Он меня — как дубиной по голове. Ночь не спал — Ивану письмо писал, два листа жалобными словами разукрасил. Ответ пришел незамедлительно:
«Преодолей! Пренебреги тем, что тебе недодано — учись, превзойди других познаниями, звучностью душевной! Начинать с отчаяния, с ожесточения, не зная, не понимая жизни — преступление! Ожесточение извратит ум, опошлит чувства, исказит мир, превратит тебя в никчемное существо, самому себе в тягость!.. Ты умен, чуток на красоту, добро — великолепный задел, возводи себя! Направляемый добрым сердцем ум — это и есть самое человечное в человеке. Здесь — слышишь? — здесь заключена твоя жизненная идея — несомненная, как ты у матери, ее дитя. Нет ничего драгоценнее этой идеи, она одна творит!» Ну и дальше в том же духе.
Читаю, а в голове свое пухнет: вот и Иван знает, что мне больше не вырасти. И так тяжко на душе, словно между строк щели и в них видно, какая никчемная, заднескамеечная жизнь мне предстоит…
Иван это понимал, оттого и вытащил сюда — дабы я под его присмотром образовался… Все подбадривал:
«В твоем возрасте лучший способ укрепить самоощущение, выбить наносную дурь, или, по-новомодному, избавиться от комплексов — студенческая среда!..»
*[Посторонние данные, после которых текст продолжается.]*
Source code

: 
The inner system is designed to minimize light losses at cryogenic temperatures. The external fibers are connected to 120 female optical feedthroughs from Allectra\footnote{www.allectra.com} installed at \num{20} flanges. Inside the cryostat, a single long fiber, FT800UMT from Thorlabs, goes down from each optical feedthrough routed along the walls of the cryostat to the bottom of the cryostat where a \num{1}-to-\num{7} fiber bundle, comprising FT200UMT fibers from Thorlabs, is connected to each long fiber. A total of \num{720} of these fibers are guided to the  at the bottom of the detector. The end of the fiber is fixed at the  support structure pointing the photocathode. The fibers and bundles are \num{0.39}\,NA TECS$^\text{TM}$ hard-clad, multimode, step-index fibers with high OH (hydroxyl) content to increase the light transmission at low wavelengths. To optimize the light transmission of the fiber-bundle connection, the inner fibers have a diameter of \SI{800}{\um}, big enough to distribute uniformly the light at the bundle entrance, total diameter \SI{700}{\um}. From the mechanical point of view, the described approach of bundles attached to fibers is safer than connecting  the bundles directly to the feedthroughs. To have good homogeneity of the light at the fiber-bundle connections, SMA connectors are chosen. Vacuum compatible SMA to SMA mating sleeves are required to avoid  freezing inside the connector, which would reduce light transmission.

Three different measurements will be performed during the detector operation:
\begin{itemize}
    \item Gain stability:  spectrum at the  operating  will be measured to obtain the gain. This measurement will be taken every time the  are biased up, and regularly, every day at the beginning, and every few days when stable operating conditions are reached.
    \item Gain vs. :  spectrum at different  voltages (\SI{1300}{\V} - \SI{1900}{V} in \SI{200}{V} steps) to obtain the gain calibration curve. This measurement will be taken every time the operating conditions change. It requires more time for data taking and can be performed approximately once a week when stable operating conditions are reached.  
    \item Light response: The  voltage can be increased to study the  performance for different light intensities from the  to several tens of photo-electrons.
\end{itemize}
Благостынная душа… Увез меня из Севастополя после того, как его самого отец смертельно обидел. Иван чуть не со слезами просил не продавать дом в Филиберах — не внял, обормот. Кажется, до Гекубы ли тут… Да меня и самого Ивановы хлопоты сильно стесняли: все казалось, интеллигентный братик роль играет, своим благородством любуется, в душе отлично понимая, что рожденный ползать начальником не будет.
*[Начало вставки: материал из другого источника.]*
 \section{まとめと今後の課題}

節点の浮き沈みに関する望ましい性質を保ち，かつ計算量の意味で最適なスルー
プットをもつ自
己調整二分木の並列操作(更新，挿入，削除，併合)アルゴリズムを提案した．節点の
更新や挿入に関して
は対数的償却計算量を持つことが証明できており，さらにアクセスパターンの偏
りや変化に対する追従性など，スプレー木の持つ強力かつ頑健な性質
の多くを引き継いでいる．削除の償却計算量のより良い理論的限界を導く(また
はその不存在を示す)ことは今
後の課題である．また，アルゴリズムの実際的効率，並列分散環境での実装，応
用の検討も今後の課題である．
Я еще не знал, что в человечьем общежитии, как в животном мире, есть такие ниши обитания, которые осваивают организмы с необщими свойствами. Сумеешь вползти в недоступную другим нишу и будешь хорош таким, каков есть.
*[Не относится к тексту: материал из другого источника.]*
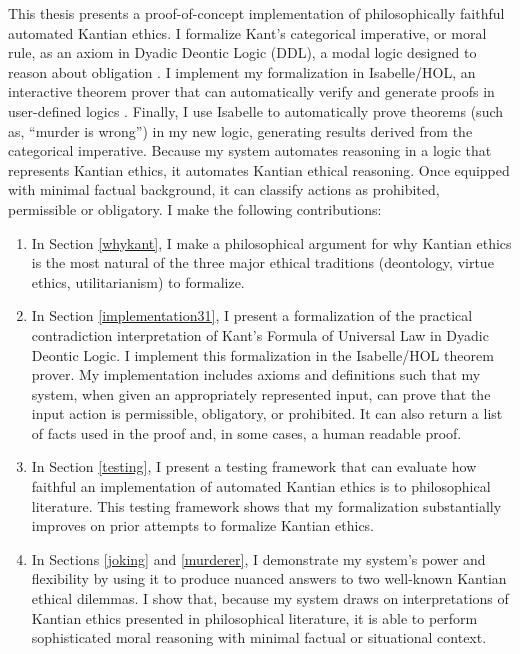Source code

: \begin{isabellebody}
\begin{isamarkuptext}
This thesis presents a proof-of-concept implementation of philosophically faithful automated Kantian ethics. 
I formalize Kant's categorical imperative, or moral rule, as an axiom 
in Dyadic Deontic Logic (DDL), a modal logic designed to reason about 
obligation \citep{CJDDL}. I implement my formalization in Isabelle/HOL, an interactive theorem prover 
that can automatically verify and generate proofs in user-defined logics \citep{isabelle}. Finally, 
I use Isabelle to automatically prove theorems (such as, ``murder is wrong'') in my new logic, 
generating results derived from the categorical imperative. Because my system automates reasoning in 
a logic that represents Kantian ethics, it automates Kantian ethical reasoning. Once equipped with 
minimal factual background, it can classify actions as prohibited, permissible or obligatory. I 
make the following contributions:%
\end{isamarkuptext}\isamarkuptrue%
%
\begin{isamarkuptext}%
\begin{enumerate}
\item In Section \ref{whykant}, I make a philosophical argument for why Kantian ethics is the most natural of the three major
ethical traditions (deontology, virtue ethics, utilitarianism) to formalize.

\item In Section \ref{implementation31}, I present a formalization of the practical contradiction interpretation of Kant's 
Formula of Universal Law in Dyadic Deontic Logic. I implement this formalization in the Isabelle/HOL
theorem prover. My implementation includes axioms and definitions such that my system, when given an appropriately
represented input, can prove that the input action is permissible, obligatory, or prohibited. It can also return
a list of facts used in the proof and, in some cases, a human readable proof. 

\item In Section \ref{testing}, I present a testing framework that can evaluate how faithful an implementation 
of automated Kantian ethics is to philosophical literature. This testing framework shows that 
my formalization substantially improves on prior attempts to formalize Kantian ethics. 

\item In Sections \ref{joking} and \ref{murderer}, I demonstrate my system's power and flexibility by 
using it to produce nuanced answers to two well-known Kantian ethical dilemmas. I show that, because 
my system draws on interpretations of Kantian ethics presented in philosophical literature, it is able 
to perform sophisticated moral reasoning with minimal factual or situational context. 


\end{enumerate}
\end{isamarkuptext}
\end{isabellebody}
Так и вышло. Не успел заменить директора на товарной базе, а уж мне — чего изволите?.. Все мои минусы съежились до величин, которые никто в упор не видел. Всем стал хорош и — для всех. Высокое начальство первым «здоровкалось», а испугавшиеся за свои места половозрелые девицы синекурного ведомства, прячась одна от другой, торопились выразить свое расположение — не на словах, разумеется. Какие там минусы, если перед тобой заискивают… Одного матерого взяточника прямо-таки боготворили две броские сестрицы с четко выраженным отвращением к общественно полезному труду. Все думали — влюблены, парень-то уж больно вальяжный. А когда на суде спросили: «Куда вам столько денег — восемьсот тысяч?» Он сказал: «А я импотент».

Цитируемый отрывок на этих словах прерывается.